Il avait néanmoins presque oublié déjà cette pauvresse, quand un soir il reçut une lettre signée du commissaire de police de son quartier, par laquelle ce magistrat l’invitait à passer sans retard à son cabinet.

Il s’y présenta le lendemain matin, et aussitôt le commissaire donna l’ordre de l’introduire.

– Vous êtes bien M. Chantenay ?

– Lui-même, monsieur. Voici la lettre que vous m’avez expédiée. Voici une quittance... des cartes...

– Vous avez connu une dame Tabourin, domiciliée rue du Cherche-Midi, 150 ?

– Tabourin ? Non, monsieur, je ne connais personne de ce nom.

– Une vieille femme, une vieille mendiante, qui rôdait toujours par ici...

– Ah ! bien ! bien ! Elle s’appelle Tabourin ? Je la rencontrais d’ordinaire rue de Varenne...

– C’est ça ! Et vous ne la rencontrez plus maintenant ? Elle est décédée, monsieur.

– Ah !

– Et elle vous a institué son héritier.

– Moi ?

– Vous-même. J’ai dû avant-hier pénétrer chez elle. Le concierge était venu m’informer qu’on la croyait morte dans sa chambre, qu’une odeur de plus en plus fétide emplissait l’escalier, se répandait dans toute la maison. J’ai fait ouvrir sa porte, – une porte de mansarde, de soupente... un taudis sans nom... Elle gisait, à demi décomposée déjà, sur la paillasse et les hardes qui lui servaient de lit. Il a fallu enlever le corps immédiatement. Eh bien, monsieur, sous ces hardes, dans ce tas de guenilles où couchait la mère Tabourin, j’ai découvert des valeurs, des billets de banque, une fortune... Cent douze mille trois cents francs, monsieur !

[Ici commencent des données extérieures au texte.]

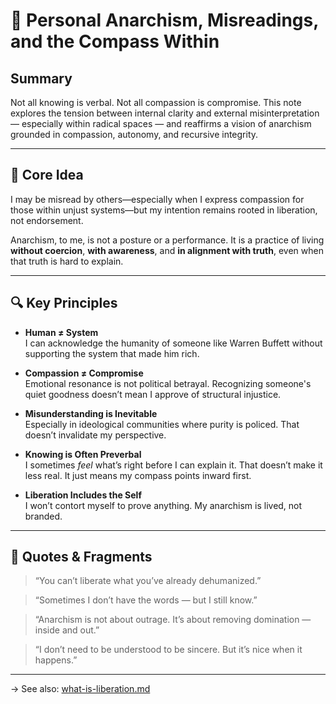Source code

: # 🌱 Personal Anarchism, Misreadings, and the Compass Within

## Summary

Not all knowing is verbal. Not all compassion is compromise. This note explores the tension between internal clarity and external misinterpretation — especially within radical spaces — and reaffirms a vision of anarchism grounded in compassion, autonomy, and recursive integrity.

---

## 🧭 Core Idea

I may be misread by others—especially when I express compassion for those within unjust systems—but my intention remains rooted in liberation, not endorsement.

Anarchism, to me, is not a posture or a performance. It is a practice of living **without coercion**, **with awareness**, and **in alignment with truth**, even when that truth is hard to explain.

---

## 🔍 Key Principles

- **Human ≠ System**  
  I can acknowledge the humanity of someone like Warren Buffett without supporting the system that made him rich.

- **Compassion ≠ Compromise**  
  Emotional resonance is not political betrayal. Recognizing someone's quiet goodness doesn’t mean I approve of structural injustice.

- **Misunderstanding is Inevitable**  
  Especially in ideological communities where purity is policed. That doesn’t invalidate my perspective.

- **Knowing is Often Preverbal**  
  I sometimes *feel* what’s right before I can explain it. That doesn’t make it less real. It just means my compass points inward first.

- **Liberation Includes the Self**  
  I won’t contort myself to prove anything. My anarchism is lived, not branded.

---

## 💬 Quotes & Fragments

> “You can’t liberate what you’ve already dehumanized.”

> “Sometimes I don’t have the words — but I still know.”

> “Anarchism is not about outrage. It’s about removing domination — inside and out.”

> “I don’t need to be understood to be sincere. But it’s nice when it happens.”

---
 
 → See also: [what-is-liberation.md](what-is-liberation.md)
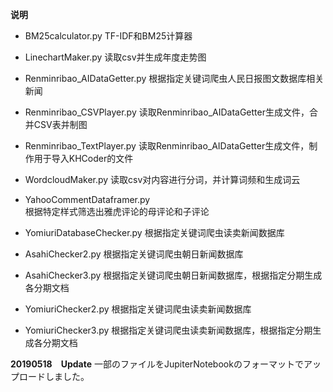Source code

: <b>说明</b>
* BM25calculator.py 
TF-IDF和BM25计算器

* LinechartMaker.py 
读取csv并生成年度走势图

* Renminribao_AIDataGetter.py
根据指定关键词爬虫人民日报图文数据库相关新闻

* Renminribao_CSVPlayer.py
读取Renminribao_AIDataGetter生成文件，合并CSV表并制图

* Renminribao_TextPlayer.py
读取Renminribao_AIDataGetter生成文件，制作用于导入KHCoder的文件

* WordcloudMaker.py 
读取csv对内容进行分词，并计算词频和生成词云

* YahooCommentDataframer.py	 
根据特定样式筛选出雅虎评论的母评论和子评论

* YomiuriDatabaseChecker.py
根据指定关键词爬虫读卖新闻数据库

* AsahiChecker2.py
根据指定关键词爬虫朝日新闻数据库

* AsahiChecker3.py
根据指定关键词爬虫朝日新闻数据库，根据指定分期生成各分期文档

* YomiuriChecker2.py
根据指定关键词爬虫读卖新闻数据库

* YomiuriChecker3.py
根据指定关键词爬虫读卖新闻数据库，根据指定分期生成各分期文档

<b>20190518　Update</b>
一部のファイルをJupiterNotebookのフォーマットでアップロードしました。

– Cent douze mille... Et c’est à moi qu’elle lègue... ?

– À vous, oui, monsieur. Son testament, rédigé sur une demi-feuille de papier à lettres, mais en bonne et due forme, était soigneusement placé derrière un crucifix pendu au mur. Elle y déclare que, n’ayant plus ni parents, ni alliés, personne au monde, elle nomme héritier de tout ce qu’elle possède M. Chantenay fils, demeurant rue Notre-Dame-des-Champs, nº 37, qui a toujours été très bon pour elle...

– Pauvre vieille !

– ... Qui lui faisait l’aumône chaque jour, malgré la méfiance et la terreur que lui inspirent les mendiants des rues...

– C’est vrai !

– « Mais je lui disais bien que ça lui porterait bonheur ! » Ce testament, du reste, est actuellement entre les mains de Me Hurteau de la Hurteaudière, notaire, boulevard du Palais, qui est chargé de vous le remettre et qui vous attend.



Un mois plus tard, Maurice Chantenay était l’époux de Renée Baudelot. Le mariage avait été pompeusement et magnifiquement célébré à Saint-Aubin : – le grand-père Baudelot n’entendait pas être accusé de faire chichement les choses, lui qui donnait cent mille francs de dot à sa petite-fille, cent mille francs comptants, là, recta, rubis sur l’ongle !

La première visite des jeunes époux, en arrivant à Paris, fut, on le devine, pour la tombe de la mère Tabourin. Pas de couronnes trop grandes, pas de bouquets trop beaux pour elle. Ils lui ont acheté une concession à perpétuité, et l’ex-guenilleuse pauvresse de la rue de Varenne repose, comme une opulente douairière défunte, dans un caveau particulier, sous une dalle de marbre blanc surmontée d’une croix sculptée...

C’est le moins qu’ait pu faire pour elle son héritier improvisé.